I installed cork in my basement mud room 1/4" standard type used for wood floor installs as a sound proofing product. I used laticrete 254 and rolled it with my medium roller. The mud room is so much warmer with just the cork we have decided to skip the floor heat!

It is amazing the thermal break a 1/4" cork does.

The problem with this method is finding a setting material to go over top. Mapei has not recommendations and Laticrete does not suggest any products to work with cork.

I have not finished this mud room but plan on setting a 3/4" - 1 1/4" mortar bed over top and will most likely buck up for some Screed Mortar from Mapei. I figure if I can smash the Mapecem with a hammer at 1/4" thickness a full 3/4" will be tank like.

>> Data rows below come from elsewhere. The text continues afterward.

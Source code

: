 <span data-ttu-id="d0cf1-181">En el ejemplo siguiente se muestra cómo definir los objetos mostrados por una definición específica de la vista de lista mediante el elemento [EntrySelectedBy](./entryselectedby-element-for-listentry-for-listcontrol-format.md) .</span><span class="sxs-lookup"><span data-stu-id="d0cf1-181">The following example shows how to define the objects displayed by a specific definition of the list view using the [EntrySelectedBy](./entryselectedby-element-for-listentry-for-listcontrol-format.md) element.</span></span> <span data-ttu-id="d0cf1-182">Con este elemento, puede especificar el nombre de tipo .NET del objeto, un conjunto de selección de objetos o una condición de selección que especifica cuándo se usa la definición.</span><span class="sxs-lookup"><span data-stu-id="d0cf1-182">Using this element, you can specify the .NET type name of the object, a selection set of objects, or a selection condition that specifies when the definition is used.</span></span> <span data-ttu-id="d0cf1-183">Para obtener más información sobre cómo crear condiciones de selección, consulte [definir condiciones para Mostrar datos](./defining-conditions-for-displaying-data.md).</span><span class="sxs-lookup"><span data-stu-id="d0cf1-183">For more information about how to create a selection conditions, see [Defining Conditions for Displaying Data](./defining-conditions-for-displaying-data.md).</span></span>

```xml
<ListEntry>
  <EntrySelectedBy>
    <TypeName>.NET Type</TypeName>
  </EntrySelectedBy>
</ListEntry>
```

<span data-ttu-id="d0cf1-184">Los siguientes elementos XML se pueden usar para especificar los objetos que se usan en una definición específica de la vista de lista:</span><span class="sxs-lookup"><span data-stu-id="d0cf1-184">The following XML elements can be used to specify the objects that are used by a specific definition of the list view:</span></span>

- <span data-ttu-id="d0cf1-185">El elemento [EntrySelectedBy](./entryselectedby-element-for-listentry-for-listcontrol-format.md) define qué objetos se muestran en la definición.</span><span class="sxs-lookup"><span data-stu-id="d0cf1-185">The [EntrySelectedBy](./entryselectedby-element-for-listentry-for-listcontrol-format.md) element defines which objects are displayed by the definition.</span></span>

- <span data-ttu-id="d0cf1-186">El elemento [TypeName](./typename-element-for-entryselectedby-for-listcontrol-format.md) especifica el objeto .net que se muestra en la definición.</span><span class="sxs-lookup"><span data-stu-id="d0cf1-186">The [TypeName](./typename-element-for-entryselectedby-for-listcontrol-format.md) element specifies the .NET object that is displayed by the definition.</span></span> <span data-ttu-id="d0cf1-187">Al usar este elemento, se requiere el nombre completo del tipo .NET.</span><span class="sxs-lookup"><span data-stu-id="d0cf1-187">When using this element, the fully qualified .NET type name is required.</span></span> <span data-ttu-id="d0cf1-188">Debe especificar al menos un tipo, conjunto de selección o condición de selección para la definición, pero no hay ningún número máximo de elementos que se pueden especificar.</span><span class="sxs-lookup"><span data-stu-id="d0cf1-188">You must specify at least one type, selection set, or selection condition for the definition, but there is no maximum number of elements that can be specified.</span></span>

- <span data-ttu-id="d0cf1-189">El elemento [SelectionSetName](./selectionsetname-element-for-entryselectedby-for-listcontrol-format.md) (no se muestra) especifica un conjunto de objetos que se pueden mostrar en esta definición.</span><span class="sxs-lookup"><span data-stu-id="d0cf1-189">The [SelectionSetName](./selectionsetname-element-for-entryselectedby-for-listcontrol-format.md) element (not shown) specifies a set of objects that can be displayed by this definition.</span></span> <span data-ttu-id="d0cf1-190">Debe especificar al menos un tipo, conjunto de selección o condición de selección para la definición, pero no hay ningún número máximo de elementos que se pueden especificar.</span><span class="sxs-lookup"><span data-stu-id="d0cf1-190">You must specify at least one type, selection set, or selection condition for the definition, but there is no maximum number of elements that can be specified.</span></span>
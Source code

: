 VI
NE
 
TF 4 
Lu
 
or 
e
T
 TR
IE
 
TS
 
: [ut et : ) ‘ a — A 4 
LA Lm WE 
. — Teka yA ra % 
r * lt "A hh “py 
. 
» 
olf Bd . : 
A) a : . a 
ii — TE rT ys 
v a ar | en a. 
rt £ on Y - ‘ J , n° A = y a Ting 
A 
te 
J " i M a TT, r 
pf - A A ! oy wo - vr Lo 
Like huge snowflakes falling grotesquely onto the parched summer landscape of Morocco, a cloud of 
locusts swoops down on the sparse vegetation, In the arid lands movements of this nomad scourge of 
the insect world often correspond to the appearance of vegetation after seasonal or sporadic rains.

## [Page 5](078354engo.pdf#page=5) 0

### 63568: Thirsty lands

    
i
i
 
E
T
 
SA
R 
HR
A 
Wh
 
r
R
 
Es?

I understand the issue from the suppliers to be the compression of the cork. Like the same issue with tile over Vynal flooring.

JW


----------



## JohnFRWhipple (Oct 20, 2009)

angus242 said:


> Josh, everything I have read states that and a 1/4", most materials are worthless for containing thermal loss. Even cork has an R-value of < 1 at 1/4". I'm not sure you're getting any value for the cost of it. Besides, I think that QEP stuff recommends installation with mastic :blink:


Angus when you make it to Vancouver you can stand on the cork with one bare foot and the slab with none. This room has warmed up to the point of not needing heat.

The only change to the room was installing the cork!

How thick is your coffee cup? It keeps your hand from getting to hot. And keeps your coffee warm???


----------